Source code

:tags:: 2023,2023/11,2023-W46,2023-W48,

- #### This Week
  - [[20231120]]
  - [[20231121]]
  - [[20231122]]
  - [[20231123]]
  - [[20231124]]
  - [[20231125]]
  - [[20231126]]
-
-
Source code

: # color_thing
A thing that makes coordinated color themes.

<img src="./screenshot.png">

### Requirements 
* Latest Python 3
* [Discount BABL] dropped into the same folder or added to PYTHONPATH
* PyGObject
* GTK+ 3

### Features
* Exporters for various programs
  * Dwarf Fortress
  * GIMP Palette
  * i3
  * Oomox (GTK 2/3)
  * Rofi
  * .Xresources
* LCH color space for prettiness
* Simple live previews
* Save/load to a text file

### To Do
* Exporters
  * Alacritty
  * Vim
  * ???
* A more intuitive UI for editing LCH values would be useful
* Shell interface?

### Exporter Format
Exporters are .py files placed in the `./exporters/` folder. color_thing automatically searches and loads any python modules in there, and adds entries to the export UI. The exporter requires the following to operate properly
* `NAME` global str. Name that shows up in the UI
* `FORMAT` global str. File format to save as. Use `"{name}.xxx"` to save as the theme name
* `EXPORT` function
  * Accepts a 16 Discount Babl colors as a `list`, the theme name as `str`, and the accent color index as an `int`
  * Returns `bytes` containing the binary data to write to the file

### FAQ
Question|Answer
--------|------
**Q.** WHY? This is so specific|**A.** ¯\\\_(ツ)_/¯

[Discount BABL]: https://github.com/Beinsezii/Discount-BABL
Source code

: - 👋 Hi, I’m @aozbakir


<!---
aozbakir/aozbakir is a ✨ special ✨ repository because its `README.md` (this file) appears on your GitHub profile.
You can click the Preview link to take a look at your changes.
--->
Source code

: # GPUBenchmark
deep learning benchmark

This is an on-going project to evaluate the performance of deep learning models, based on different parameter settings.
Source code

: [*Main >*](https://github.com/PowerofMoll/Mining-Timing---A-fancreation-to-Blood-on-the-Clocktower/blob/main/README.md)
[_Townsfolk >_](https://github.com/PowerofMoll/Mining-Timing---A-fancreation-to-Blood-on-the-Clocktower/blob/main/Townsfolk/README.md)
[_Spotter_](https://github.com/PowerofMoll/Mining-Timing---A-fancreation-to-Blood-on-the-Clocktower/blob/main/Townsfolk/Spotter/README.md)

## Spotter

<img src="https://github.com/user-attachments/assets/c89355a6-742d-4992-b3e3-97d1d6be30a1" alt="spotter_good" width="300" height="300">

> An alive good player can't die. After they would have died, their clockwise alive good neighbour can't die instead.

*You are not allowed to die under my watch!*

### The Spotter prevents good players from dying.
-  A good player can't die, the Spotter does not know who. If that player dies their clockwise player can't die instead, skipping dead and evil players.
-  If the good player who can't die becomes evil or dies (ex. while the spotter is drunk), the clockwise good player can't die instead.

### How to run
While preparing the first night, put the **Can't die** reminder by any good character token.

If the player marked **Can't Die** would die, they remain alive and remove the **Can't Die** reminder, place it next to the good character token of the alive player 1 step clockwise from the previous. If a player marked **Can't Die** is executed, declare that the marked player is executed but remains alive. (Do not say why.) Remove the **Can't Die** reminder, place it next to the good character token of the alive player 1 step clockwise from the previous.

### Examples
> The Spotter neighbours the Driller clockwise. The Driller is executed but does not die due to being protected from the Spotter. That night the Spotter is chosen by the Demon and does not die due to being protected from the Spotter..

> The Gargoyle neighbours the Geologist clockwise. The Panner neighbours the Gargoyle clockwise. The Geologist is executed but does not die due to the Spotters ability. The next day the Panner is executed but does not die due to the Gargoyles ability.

━━━━━━━━

What to work on: Extract each line holding the word "evil" from the records.

Completed exercise:
-  A good player can't die, the Spotter does not know who. If that player dies their clockwise player can't die instead, skipping dead and evil players.
-  If the good player who can't die becomes evil or dies (ex. while the spotter is drunk), the clockwise good player can't die instead.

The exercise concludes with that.